§ **Task to complete**
Output the records below verbatim, minus the pictures.

§ **Data for processing**

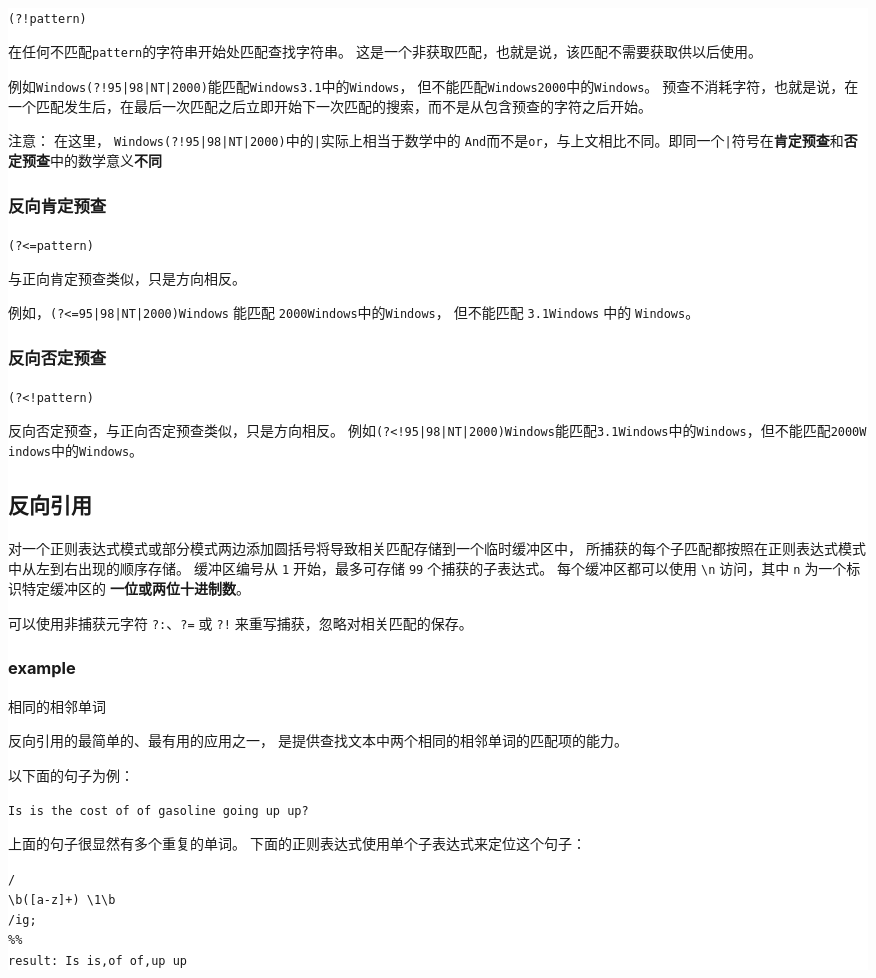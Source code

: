 	(?!pattern)

在任何不匹配`pattern`的字符串开始处匹配查找字符串。
这是一个非获取匹配，也就是说，该匹配不需要获取供以后使用。

例如`Windows(?!95|98|NT|2000)`能匹配`Windows3.1`中的`Windows`，
但不能匹配`Windows2000`中的`Windows`。
预查不消耗字符，也就是说，在一个匹配发生后，在最后一次匹配之后立即开始下一次匹配的搜索，而不是从包含预查的字符之后开始。

注意： 在这里， `Windows(?!95|98|NT|2000)`中的`|`实际上相当于数学中的 `And`而不是`or`，与上文相比不同。即同一个`|`符号在**肯定预查**和**否定预查**中的数学意义**不同**

### 反向肯定预查

	(?<=pattern)

与正向肯定预查类似，只是方向相反。

例如，` (?<=95|98|NT|2000)Windows ` 能匹配 ` 2000Windows `中的` Windows `，
但不能匹配 ` 3.1Windows ` 中的 ` Windows `。

### 反向否定预查

	(?<!pattern)

反向否定预查，与正向否定预查类似，只是方向相反。
例如` (?<!95|98|NT|2000)Windows `能匹配` 3.1Windows `中的` Windows `，但不能匹配` 2000Windows `中的` Windows `。


## 反向引用

对一个正则表达式模式或部分模式两边添加圆括号将导致相关匹配存储到一个临时缓冲区中，
所捕获的每个子匹配都按照在正则表达式模式中从左到右出现的顺序存储。
缓冲区编号从 `1` 开始，最多可存储 `99` 个捕获的子表达式。
每个缓冲区都可以使用 ` \n ` 访问，其中 ` n ` 为一个标识特定缓冲区的 **一位或两位十进制数**。

可以使用非捕获元字符 ` ?: `、` ?= ` 或 ` ?! ` 来重写捕获，忽略对相关匹配的保存。

### example 

相同的相邻单词

反向引用的最简单的、最有用的应用之一，
是提供查找文本中两个相同的相邻单词的匹配项的能力。

以下面的句子为例：

	Is is the cost of of gasoline going up up?


上面的句子很显然有多个重复的单词。
下面的正则表达式使用单个子表达式来定位这个句子：

	/
	\b([a-z]+) \1\b
	/ig;
	%%
	result: Is is,of of,up up 


[runoob-tutorial]: https://www.runoob.com/regexp/regexp-tutorial.html
[notepad++]: https://www.jianshu.com/p/1adced676d79
[runoob brief introduction]: https://www.runoob.com/regexp/regexp-intro.html
[runoob syntax]: https://www.runoob.com/regexp/regexp-syntax.html
[runoob metachar]: https://www.runoob.com/regexp/regexp-metachar.html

§ **Response area**
Source code

: 	(?!pattern)

在任何不匹配`pattern`的字符串开始处匹配查找字符串。
这是一个非获取匹配，也就是说，该匹配不需要获取供以后使用。

例如`Windows(?!95|98|NT|2000)`能匹配`Windows3.1`中的`Windows`，
但不能匹配`Windows2000`中的`Windows`。
预查不消耗字符，也就是说，在一个匹配发生后，在最后一次匹配之后立即开始下一次匹配的搜索，而不是从包含预查的字符之后开始。

注意： 在这里， `Windows(?!95|98|NT|2000)`中的`|`实际上相当于数学中的 `And`而不是`or`，与上文相比不同。即同一个`|`符号在**肯定预查**和**否定预查**中的数学意义**不同**

### 反向肯定预查

	(?<=pattern)

与正向肯定预查类似，只是方向相反。

例如，` (?<=95|98|NT|2000)Windows ` 能匹配 ` 2000Windows `中的` Windows `，
但不能匹配 ` 3.1Windows ` 中的 ` Windows `。

### 反向否定预查

	(?<!pattern)

反向否定预查，与正向否定预查类似，只是方向相反。
例如` (?<!95|98|NT|2000)Windows `能匹配` 3.1Windows `中的` Windows `，但不能匹配` 2000Windows `中的` Windows `。


## 反向引用

对一个正则表达式模式或部分模式两边添加圆括号将导致相关匹配存储到一个临时缓冲区中，
所捕获的每个子匹配都按照在正则表达式模式中从左到右出现的顺序存储。
缓冲区编号从 `1` 开始，最多可存储 `99` 个捕获的子表达式。
每个缓冲区都可以使用 ` \n ` 访问，其中 ` n ` 为一个标识特定缓冲区的 **一位或两位十进制数**。

可以使用非捕获元字符 ` ?: `、` ?= ` 或 ` ?! ` 来重写捕获，忽略对相关匹配的保存。

### example 

相同的相邻单词

反向引用的最简单的、最有用的应用之一，
是提供查找文本中两个相同的相邻单词的匹配项的能力。

以下面的句子为例：

	Is is the cost of of gasoline going up up?


上面的句子很显然有多个重复的单词。
下面的正则表达式使用单个子表达式来定位这个句子：

	/
	\b([a-z]+) \1\b
	/ig;
	%%
	result: Is is,of of,up up 


[runoob-tutorial]: https://www.runoob.com/regexp/regexp-tutorial.html
[notepad++]: https://www.jianshu.com/p/1adced676d79
[runoob brief introduction]: https://www.runoob.com/regexp/regexp-intro.html
[runoob syntax]: https://www.runoob.com/regexp/regexp-syntax.html
[runoob metachar]: https://www.runoob.com/regexp/regexp-metachar.html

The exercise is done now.